Fake goods ring that netted 70m yuan is busted

By Li Xueqing in Shanghai ( Updated: 2015-04-22 17:39

Shanghai police have arrested 25 suspects on charges of selling counterfeit goods to overseas customers through more than 200 websites.

Officers confiscated more than 60 computers and servers, together with 1.75 million yuan ($282,000) in cash in an operation launched on April 1. The sums involved amount to 700 million yuan, local media reported.

French luxury brand Louis Vuitton contacted the Shanghai public security bureau after learning there were websites based in China selling fake LV handbags. Some of the counterfeit goods were sent from Shanghai.

Fake goods were offered at 10 to 20 percent of the cost of real ones on the websites meaning a fake LV handbag could be bought for 1,000 to 2,000 yuan while a real one cost 15,000 yuan.

Police discovered more than 200 websites with similar layouts, pictures and descriptions of products during the investigation. They also tracked down a gang of young people.

The gang had set up English-language websites, selling fake handbags, suitcases, watches and accessories in more than 10 countries including the United States, Canada, Great Britain and Greece. Most of the counterfeits were branded LV, Qian Honghao of Shanghai police told the Shanghai Morning Post.

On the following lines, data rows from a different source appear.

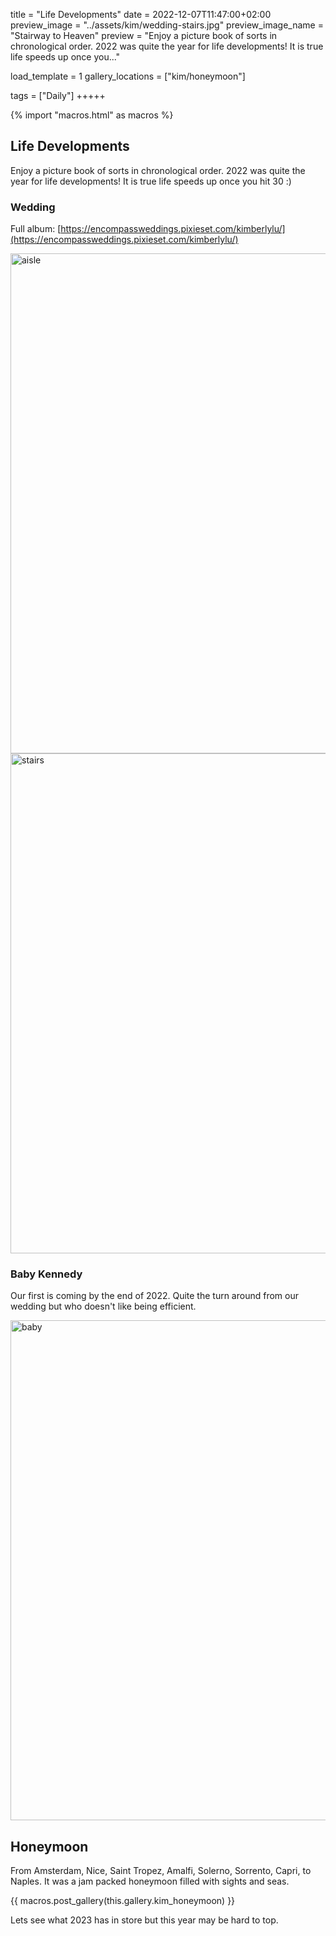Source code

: title = "Life Developments"
date = 2022-12-07T11:47:00+02:00
preview_image = "../assets/kim/wedding-stairs.jpg"
preview_image_name = "Stairway to Heaven"
preview = "Enjoy a picture book of sorts in chronological order. 2022 was quite the year for life developments! It is true life speeds up once you..."

load_template = 1
gallery_locations = ["kim/honeymoon"]

tags = ["Daily"]
+++++

{% import "macros.html" as macros %}

## Life Developments
Enjoy a picture book of sorts in chronological order. 2022 was quite the year for life developments! It is true life speeds up once you hit 30 :) 

### Wedding
Full album: [https://encompassweddings.pixieset.com/kimberlylu/](https://encompassweddings.pixieset.com/kimberlylu/)


<img src="../../../../assets/kim/wedding-aisle.jpg" alt="aisle" style="width:800px;"/>

<img src="../../../../assets/kim/wedding-stairs.jpg" alt="stairs" style="width:800px;"/>


### Baby Kennedy
Our first is coming by the end of 2022. Quite the turn around from our wedding but who doesn't like being efficient.

<img src="../../../../assets/kim/pregnant.jpg" alt="baby" style="width:800px;"/>

## Honeymoon

From Amsterdam, Nice, Saint Tropez, Amalfi, Solerno, Sorrento, Capri, to Naples. It was a jam packed honeymoon filled with sights and seas.

{{ macros.post_gallery(this.gallery.kim_honeymoon) }}



Lets see what 2023 has in store but this year may be hard to top.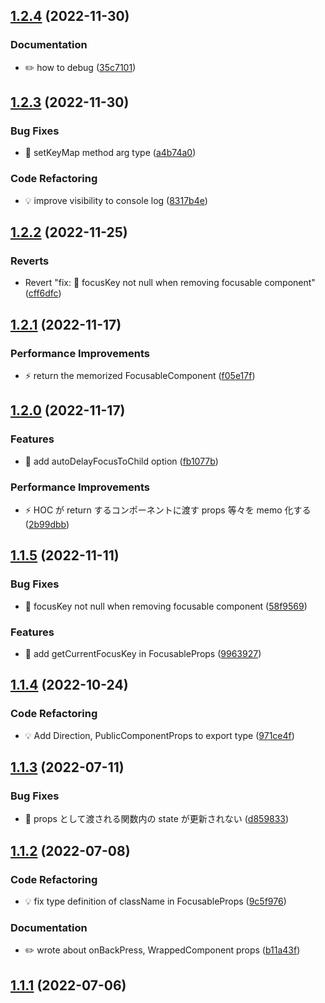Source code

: ## [1.2.4](https://github.com/yuki153/react-spatial-navigation/compare/v1.2.3...v1.2.4) (2022-11-30)


### Documentation

* ✏️ how to debug ([35c7101](https://github.com/yuki153/react-spatial-navigation/commit/35c710178989ac0e4a37f7977c9bd686fbb7a2a5))

## [1.2.3](https://github.com/yuki153/react-spatial-navigation/compare/v1.2.2...v1.2.3) (2022-11-30)


### Bug Fixes

* 🐛 setKeyMap method arg type ([a4b74a0](https://github.com/yuki153/react-spatial-navigation/commit/a4b74a0ff70f376b80148ddd8db33d713f090f8e))


### Code Refactoring

* 💡 improve visibility to console log ([8317b4e](https://github.com/yuki153/react-spatial-navigation/commit/8317b4e4b10c8ba90822924a008d820d7d3ba34b))

## [1.2.2](https://github.com/yuki153/react-spatial-navigation/compare/v1.2.1...v1.2.2) (2022-11-25)


### Reverts

* Revert "fix: 🐛 focusKey not null when removing focusable component" ([cff6dfc](https://github.com/yuki153/react-spatial-navigation/commit/cff6dfc9fb169c058cebb720f17add9596d0aa8b))

## [1.2.1](https://github.com/yuki153/react-spatial-navigation/compare/v1.2.0...v1.2.1) (2022-11-17)


### Performance Improvements

* ⚡️ return the memorized FocusableComponent ([f05e17f](https://github.com/yuki153/react-spatial-navigation/commit/f05e17f5c4643cf579b394a0de7d9eaac96833c1))

## [1.2.0](https://github.com/yuki153/react-spatial-navigation/compare/v1.1.5...v1.2.0) (2022-11-17)


### Features

* 🎸 add autoDelayFocusToChild option ([fb1077b](https://github.com/yuki153/react-spatial-navigation/commit/fb1077b1f49b28e40f00d7c8f3254664675efe6d))


### Performance Improvements

* ⚡️ HOC が return するコンポーネントに渡す props 等々を memo 化する ([2b99dbb](https://github.com/yuki153/react-spatial-navigation/commit/2b99dbb361fe0d89c0bde0331db0d1787a47c803))

## [1.1.5](https://github.com/yuki153/react-spatial-navigation/compare/v1.1.4...v1.1.5) (2022-11-11)

### Bug Fixes

* 🐛 focusKey not null when removing focusable component ([58f9569](https://github.com/yuki153/react-spatial-navigation/pull/27/commits/58f95699f5781a5121c6983d21eeb8a8e7035fa7))

### Features

* 🎸 add getCurrentFocusKey in FocusableProps ([9963927](https://github.com/yuki153/react-spatial-navigation/pull/27/commits/9963927f21d0e76d807bf0a9d51579d0699ba8a0))

## [1.1.4](https://github.com/yuki153/react-spatial-navigation/compare/v1.1.3...v1.1.4) (2022-10-24)


### Code Refactoring

* 💡 Add Direction, PublicComponentProps to export type ([971ce4f](https://github.com/yuki153/react-spatial-navigation/commit/971ce4fe99760d71caca3f1b13b11340ab5f1a43))

## [1.1.3](https://github.com/yuki153/react-spatial-navigation/compare/v1.1.2...v1.1.3) (2022-07-11)


### Bug Fixes

* 🐛 props として渡される関数内の state が更新されない ([d859833](https://github.com/yuki153/react-spatial-navigation/commit/d8598334d2b9af8d044fe31bc36178d0d90b12ed))

## [1.1.2](https://github.com/yuki153/react-spatial-navigation/compare/v1.1.1...v1.1.2) (2022-07-08)


### Code Refactoring

* 💡 fix type definition of className in FocusableProps ([9c5f976](https://github.com/yuki153/react-spatial-navigation/commit/9c5f9761e4f69e068b5abd876306ca35efe2622e))


### Documentation

* ✏️ wrote about onBackPress, WrappedComponent props ([b11a43f](https://github.com/yuki153/react-spatial-navigation/commit/b11a43f35903fe3e5cafe3d2e77c7545ef0f7a35))

## [1.1.1](https://github.com/yuki153/react-spatial-navigation/compare/v1.1.0...v1.1.1) (2022-07-06)



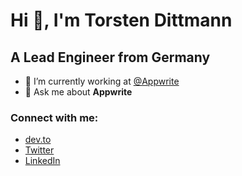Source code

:# Hi 👋, I'm Torsten Dittmann

## A Lead Engineer from Germany

- 🔭 I’m currently working at [@Appwrite](https://github.com/appwrite)
- 💬 Ask me about **Appwrite**

### Connect with me:

- [dev.to](https://dev.to/torstendittmann)
- [Twitter](https://twitter.com/dittmanntorsten)
- [LinkedIn](https://linkedin.com/in/torstendittmann)
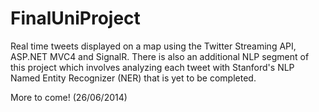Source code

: FinalUniProject
===============

Real time tweets displayed on a map using the Twitter Streaming API, ASP.NET MVC4 and SignalR. There is also an additional NLP segment of this project which involves analyzing each tweet with Stanford's NLP Named Entity Recognizer (NER) that is yet to be completed.

More to come! (26/06/2014)
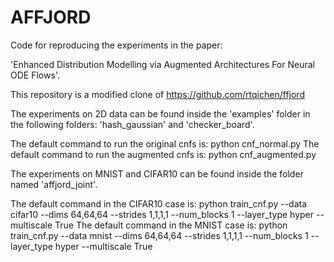 # AFFJORD

Code for reproducing the experiments in the paper:

'Enhanced Distribution Modelling via Augmented Architectures For Neural ODE Flows'.

This repository is a modified clone of https://github.com/rtqichen/ffjord

The experiments on 2D data can be found inside the 'examples' folder in the following folders: 'hash_gaussian' and 'checker_board'. 

The default command to run the original cnfs is: python cnf_normal.py 
The default command to run the augmented cnfs is: python cnf_augmented.py


The experiments on MNIST and CIFAR10 can be found inside the folder named 'affjord_joint'. 

The default command in the CIFAR10 case is: python train_cnf.py --data cifar10 --dims 64,64,64 --strides 1,1,1,1 --num_blocks 1 --layer_type hyper --multiscale True 
The default command in the MNIST case is: python train_cnf.py --data mnist --dims 64,64,64 --strides 1,1,1,1 --num_blocks 1 --layer_type hyper --multiscale True
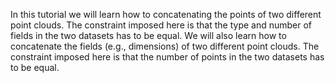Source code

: In this tutorial we will learn how to concatenating the points of two different point clouds. The constraint imposed here is that the type and number of fields in the two datasets has to be equal. We will also learn how to concatenate the fields (e.g., dimensions) of two different point clouds. The constraint imposed here is that the number of points in the two datasets has to be equal.
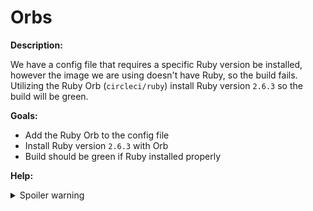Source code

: # Orbs

**Description:**

We have a config file that requires a specific Ruby version be installed, however the image we are using doesn't have Ruby, so the build fails. Utilizing the Ruby Orb (`circleci/ruby`) install Ruby version `2.6.3` so the build will be green.

**Goals:**

- Add the Ruby Orb to the config file
- Install Ruby version `2.6.3` with Orb
- Build should be green if Ruby installed properly

**Help:**
<details>
  <summary>Spoiler warning</summary>

  * https://circleci.com/orbs/registry/orb/circleci/ruby#usage-examples
  
</details>
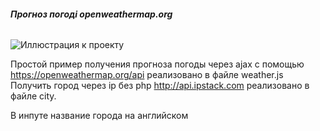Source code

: ###### **Прогноз погоді openweathermap.org**
![Иллюстрация к проекту](https://github.com/khyzhniak/get_weather_ajsx__get_ip_only_js/main/Screenshot_1.png)

Простой пример получения прогноза погоды через ajax с помощью https://openweathermap.org/api реализовано в файле weather.js 
Получить город через ip без php http://api.ipstack.com реализовано в файле city.

В инпуте название города на английском
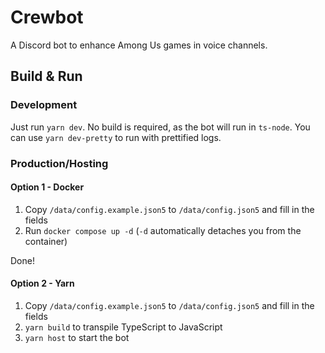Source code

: # Crewbot

A Discord bot to enhance Among Us games in voice channels.

## Build & Run

### Development

Just run `yarn dev`. No build is required, as the bot will run in `ts-node`. You can use `yarn dev-pretty` to run with prettified logs.

### Production/Hosting

#### Option 1 - Docker

1. Copy `/data/config.example.json5` to `/data/config.json5` and fill in the fields
2. Run `docker compose up -d` (`-d` automatically detaches you from the container)

Done!

#### Option 2 - Yarn

1. Copy `/data/config.example.json5` to `/data/config.json5` and fill in the fields
2. `yarn build` to transpile TypeScript to JavaScript
3. `yarn host` to start the bot
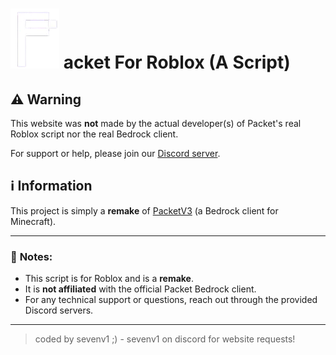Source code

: # ![Logo](src/assets/logo.png) acket For Roblox (A Script)

## ⚠️ **Warning**

This website was **not** made by the actual developer(s) of Packet's real Roblox script nor the real Bedrock client.

For support or help, please join our [Discord server](https://discord.gg/render).

## ℹ️ **Information**

This project is simply a **remake** of [PacketV3](https://discord.gg/packetv3) (a Bedrock client for Minecraft).

---

### 📜 **Notes:**
- This script is for Roblox and is a **remake**.
- It is **not affiliated** with the official Packet Bedrock client.
- For any technical support or questions, reach out through the provided Discord servers.

---

> coded by sevenv1 ;) - sevenv1 on discord for website requests!
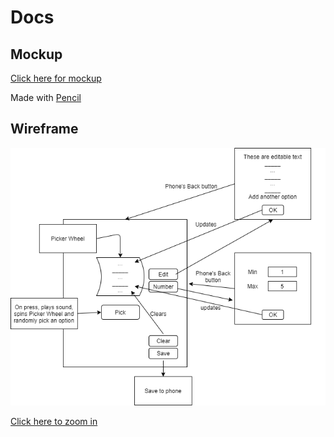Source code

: # Docs

## Mockup

[Click here for mockup](https://potatowagon.github.io/option-picker/mockup/index.html)

Made with [Pencil](https://github.com/prikhi/pencil)

## Wireframe

![wireframe](./wireframe.png)

[Click here to zoom in](https://app.diagrams.net/?lightbox=1&highlight=0000ff&edit=_blank&layers=1&nav=1&title=Untitled%20Diagram.drawio#R7Vxbd5s4EP41PvsUH0CA8WPjpt3dNk3atE3z1KMYxXCCLS%2FIid1fX8ncJWEw5eZk8xDDWBbwzcw3F8kegdly%2B96Ha%2BcS28gbaYq9HYG3I01TTWVKX5hkF0qAZYWChe%2Fa0aBUcOP%2BQpFQiaQb10ZBbiDB2CPuOi%2Bc49UKzUlOBn0fP%2BeHPWAvf9U1XCBBcDOHnii9dW3ihFJLm6Tyv5G7cOIrq2b0wEsYD46eJHCgjZ8zInAxAjMfYxIeLbcz5DHwYlxu%2F9ndeh8fzff%2Ffg7%2Bg9%2FOP3z99P0snOzdMR9JHsFHK1J76o%2BzL19sePUw%2Bby4e%2Fi1CdTv736eaeHUT9DbRHhFz0p2MYA%2B3qxsxCZRRuD82XEJulnDOXv3mZoMlTlk6dEzlR5G0yGfoC2Hf8nNqwmi1BQRXiLi7%2BjnolmsSAexESrR%2BXOqUs2MZE5GnSA2QxiZ0SKZOoWKHkRoHYEcKEeOGsyaHdqQwBuC%2Fb2lliHoYwKJi1f09Ey1lBYxVQ0OVEsEVVUkoFptYaoLmI7H45FmevTC5%2Fc%2BPVqwo5%2FsTxQfPZZTF4WX5HUREB8%2Fohn2sE8lK7xi%2BntwPY8TQc9dMIXNqToQlZ8zZbmUg95Ebyxd2%2FaKlJ93sNa0rXPankq0rUm0bbalbavcgxYUm3UhIlHIgPfxcKUZpMw8UvrEEJCyJEDpbQFlHEPSakMkXawyEbgIqGowgbZgMgWYrt354ym7%2BTE62BbpYNKlqU4H6tMa79OSBEKWPxjmOIa0cazi1GQAfj096NdgLGFAGVo0XrcGliqAdWG75MV5d4Emtgc0YSSod0KzaoWa4c99vIaZaqmvlthpe9hUqAo6culQTcP2aTHf%2F7RZ3lPne2leXaSMIbl1hSxzEKHb0AcQusVcszc%2FN4bv5xMBrZmH4At08wJdDMnNO6m661jqEMJ3hfKlK7c%2BXGoPwa01sX65gU%2Fo5Xn14Yp7CF4NxJyc9T5YJqXcOogt6RSacY9dfZCP7EmzvreWJBAzUgE5tLLfsHUpZpceDAJ3ngeLAuLvfjBgqQlEp3fZ995uI9TDs13OQJEtLGdVgVhTCPQX6JAZA7kqskYry6IimY88SNyn%2FL3J8I%2BucI1detfFaw18ByrAG3%2BOok%2BlWhQm0pT8RNqUmyjEQZiIqgzuMsPWbEBQfMP8dQDIra7Rg3DG1NYSTP%2FA%2FMQc%2FGrFbMBHAb3XGTv04C5gBsn8NxQFa3fFRLzHK5CNUHz6gpcee%2Fj1vh9K5fQfXu9XmQbJC2ccMeimyLDJekaOGNqKdaBC2lRKDFuX%2FMgc36UcQc9SVmAnMSmkZJKlkgyztEMmoTdWsNRS1inI%2BTpiHZUrHbWarCMuCVVjnaaIQRe7n0ebX9vxRe9T00kY4JsEx2oacCaj84vdbWtazOT2tXIg6PuE0uomFmysyVgMArIYwPt4c7sTxDZGxzGg04SyNAaolZmhV2oA3MYHvW4QABzHgK6DwFA3TOgcwkmyn03XZM2JZGDzvlqhkGs%2B1T2gtoPW3zU4Ypnx1UEBYtfy0Z4z3NBIqHOzKNPaDqyKY9%2FY9r5swcTZFzgFtcsJRcSjLCWehqt8JU4mi4ft7dYTF0GuPhzwslb7pSXYGUn2EHOUBD5d0rJrL5uo0Guumk3EKcOR2cQkl06kCUQ%2F6URsTsMuNADfyFJqZhM638ji6b7lbCK%2BXMb%2Bvq1tSNBrqzSAWaDRvuoMo0KxP4g8L0mAsyFo2mkqY4jl8oEI1GqeZxSA11%2BeZ4hJcH8BugiewQZoQyz3L92Xl3SW6CXeL5CQY8%2FcKNbAl3D7ypVi9qwUUwxYqqCSnlk4mmbCx3oBOekmitaQExnaOA3kJDbXKXKG2MMIN58oBLOndZg7t49knc42t7hpSoyw210PRoXdjJVL0aT8vMu8c1xju%2B9KNAa%2FfHGz19VNwSVrr3lp%2BYmMinsqmipFzQpbj%2BvuuimzpTotlLbtL25el9qf1qv58f3I2lt6uAJc7dr8JF8cZOHjL7ap5hzut8zcbwg57Y5znUhl6XkNy1rOoNN8qcEl2GaapmMLgDKKYWfXyHcpBkzVnXCIUZVDeu2m6gafVdbtpvI7xngyaptDxLp08zq7qVxSIvvyfLfFad%2FrLOpYUfU8Z%2BigbP9eP5yhnULeIVgY3z%2BtzBlc2qvz5NMyZ8TP8X%2FewXMIv2NH9r0AtUsSmTSw%2FzIhhDNlrGiTPCOYpt4DI5QXuP16Ou%2BgOre9u3KBy7f9ptxEtT2dnqY%2FABYOT39GDVz8Bg%3D%3D)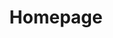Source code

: ---
title: "Homepage"
module:
blocks:
    - render: 
        name: globe
        type: general
        pool: hero
        wrap: true
      datum:
        head: "Evolusi Dimulai"
        lead: "Humanity from the Sand to Biner Era"
    - render: 
        name: main
        type: default
        pool: query
        wrap: true
      datum: 
        head: "Stories Arround"
        lead: "Tell Stories, Share Ideas"
---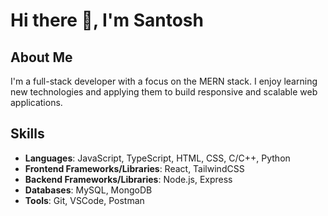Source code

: # Hi there 👋, I'm Santosh

## About Me
I'm a full-stack developer with a focus on the MERN stack. I enjoy learning new technologies and applying them to build responsive and scalable web applications.

## Skills
- **Languages**: JavaScript, TypeScript, HTML, CSS, C/C++, Python
- **Frontend Frameworks/Libraries**: React, TailwindCSS
- **Backend Frameworks/Libraries**: Node.js, Express
- **Databases**: MySQL, MongoDB
- **Tools**: Git, VSCode, Postman
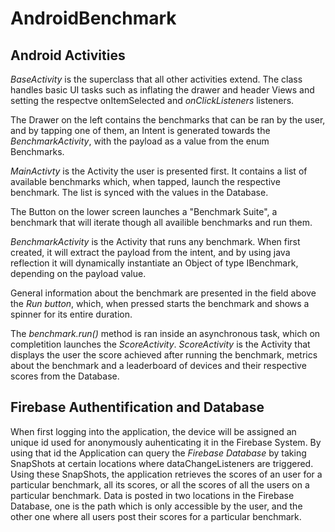 # AndroidBenchmark

## Android Activities

*BaseActivity* is the superclass that all other activities extend.
The class handles basic UI tasks such as inflating the drawer and header Views and setting the respectve onItemSelected and *onClickListeners* listeners.

The Drawer on the left contains the benchmarks that can be ran by the user, and by tapping one of them, an Intent is generated towards the *BenchmarkActivity*, with the payload as a value from the enum Benchmarks.

*MainActivty* is the Activity the user is presented first. It contains a list of available benchmarks which, when tapped, launch the respective benchmark. The list is synced with the values in the Database.

The Button on the lower screen launches a "Benchmark Suite", a benchmark that will iterate though all availible benchmarks and run them.

*BenchmarkActivity* is the Activity that runs any benchmark.
When first created, it will extract the payload from the intent, and by using java reflection it will dynamically instantiate an Object of type IBenchmark, depending on the payload value.

General information about the benchmark are presented in the field above the *Run button*, which, when pressed starts the benchmark and shows a spinner for its entire duration.

The *benchmark.run()* method is ran inside an asynchronous task, which on completition launches the *ScoreActivity*.
*ScoreActivity* is the Activity that displays the user the score achieved after running the benchmark, metrics about the benchmark and a leaderboard of devices and their respective scores from the Database.

## Firebase Authentification and Database

When first logging into the application, the device will be assigned an unique id used for anonymously auhenticating it in the Firebase System. By using that id the Application can query the *Firebase Database* by taking SnapShots at certain locations where dataChangeListeners are triggered.
Using these SnapShots, the application retrieves the scores of an user for a particular benchmark, all its scores, or all the scores of all the users on a particular benchmark. 
Data is posted in two locations in the Firebase Database, one is the path which is only accessible by the user, and the other one where all users post their scores for a particular benchmark.
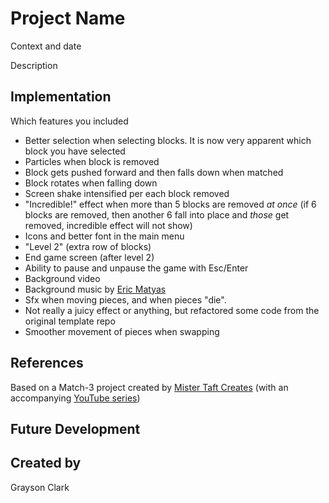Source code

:
# Project Name
Context and date

Description

## Implementation
Which features you included

- Better selection when selecting blocks. It is now very apparent which block you have selected
- Particles when block is removed
- Block gets pushed forward and then falls down when matched
- Block rotates when falling down
- Screen shake intensified per each block removed
- "Incredible!" effect when more than 5 blocks are removed *at once* (if 6 blocks are removed, then another 6 fall into place and *those* get removed, incredible effect will not show)
- Icons and better font in the main menu
- "Level 2" (extra row of blocks)
- End game screen (after level 2)
- Ability to pause and unpause the game with Esc/Enter
- Background video
- Background music by [Eric Matyas](https://soundimage.org/puzzle-music-3/)
- Sfx when moving pieces, and when pieces "die".
- Not really a juicy effect or anything, but refactored some code from the original template repo
- Smoother movement of pieces when swapping




## References
Based on a Match-3 project created by [Mister Taft Creates](https://github.com/mistertaftcreates/Godot_match_3) (with an accompanying [YouTube series](https://www.youtube.com/playlist?list=PL4vbr3u7UKWqwQlvwvgNcgDL1p_3hcNn2))

## Future Development

## Created by
Grayson Clark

The suspects launched a company named Tengchuang in Fujian province under the guise of an information technology company in 2009. They rented servers from a tech company in Shanghai and operated the websites from Fujian.

The gang used fake IP addresses pointing to overseas servers, according to police.

Once a website was investigated or complained about by customers, the gang would shut it down and open a new one on another server with a new name, Qian said.

Most suspects are college graduates born in the 1980s and 1990s with backgrounds in IT related areas. The business was registered as a start-up with shares distributed among the leadership and team members, Qian said.

They posted a group photo of more than 30 members on social media which helped police nail nine key members.

The business had a structure similar to any normal company, including customer service, technology, finance and executive departments.

The gang used pop-windows and Pay-Per-Click on search engines for product promotion.

After receiving payment from customers through international transfers and third party international credit card payment platforms, goods were shipped to cities such as Beijing, Shanghai and Guangzhou. From there they were sent to overseas destinations in order to make the faked goods appear authentic.

The gang was very clear about their target customers and all the websites were in English and all the customers foreigners, said Qian.

In recent years China has intensified its fight against counterfeiting with people's increasing awareness and protection of intellectual property rights. Police raided more than 200 workshops making and selling fake goods last year alone in a joint campaign with, the largest online retail platform in China, according to a report released by Taobao late last year.

The company has also cooperated with the administration on intellectual property rights protection in Zhejiang province where its headquarters has been based since 2010, having handled over 3,000 cases.

The case remains under investigation.